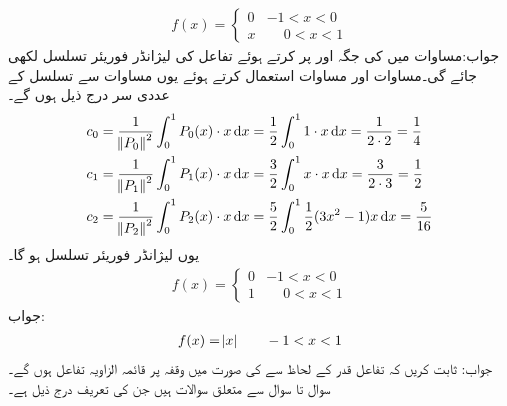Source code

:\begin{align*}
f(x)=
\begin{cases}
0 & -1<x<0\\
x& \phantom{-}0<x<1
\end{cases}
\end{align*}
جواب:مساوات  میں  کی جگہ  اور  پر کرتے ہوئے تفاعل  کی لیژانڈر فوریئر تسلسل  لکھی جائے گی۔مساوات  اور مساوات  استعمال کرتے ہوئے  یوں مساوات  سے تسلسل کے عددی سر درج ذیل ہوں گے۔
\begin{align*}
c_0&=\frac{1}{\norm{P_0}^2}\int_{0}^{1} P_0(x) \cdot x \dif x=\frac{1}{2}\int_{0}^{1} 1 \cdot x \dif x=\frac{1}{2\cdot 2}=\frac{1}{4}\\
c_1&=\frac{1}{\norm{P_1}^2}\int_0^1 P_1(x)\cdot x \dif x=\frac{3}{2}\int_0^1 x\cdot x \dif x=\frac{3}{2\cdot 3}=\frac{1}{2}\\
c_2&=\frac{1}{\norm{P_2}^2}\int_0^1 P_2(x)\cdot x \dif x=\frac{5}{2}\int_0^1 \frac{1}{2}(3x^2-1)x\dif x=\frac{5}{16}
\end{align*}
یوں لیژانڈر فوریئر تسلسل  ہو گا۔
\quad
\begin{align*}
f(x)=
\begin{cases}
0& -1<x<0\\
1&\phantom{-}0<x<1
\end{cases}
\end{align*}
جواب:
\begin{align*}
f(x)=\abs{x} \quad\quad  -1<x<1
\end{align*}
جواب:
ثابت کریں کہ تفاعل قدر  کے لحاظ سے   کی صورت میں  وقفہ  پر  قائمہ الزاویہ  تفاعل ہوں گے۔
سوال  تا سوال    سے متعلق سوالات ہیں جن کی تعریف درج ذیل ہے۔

• _Required work_:
Within the data above, the span starting at the line containing "یوں لیژانڈر فوریئر" and ending at the line containing "ثابت کریں کہ" is to be retyped exactly, with no other lines.

• _Reply_:
یوں لیژانڈر فوریئر تسلسل  ہو گا۔
\quad
\begin{align*}
f(x)=
\begin{cases}
0& -1<x<0\\
1&\phantom{-}0<x<1
\end{cases}
\end{align*}
جواب:
\begin{align*}
f(x)=\abs{x} \quad\quad  -1<x<1
\end{align*}
جواب:
ثابت کریں کہ تفاعل قدر  کے لحاظ سے   کی صورت میں  وقفہ  پر  قائمہ الزاویہ  تفاعل ہوں گے۔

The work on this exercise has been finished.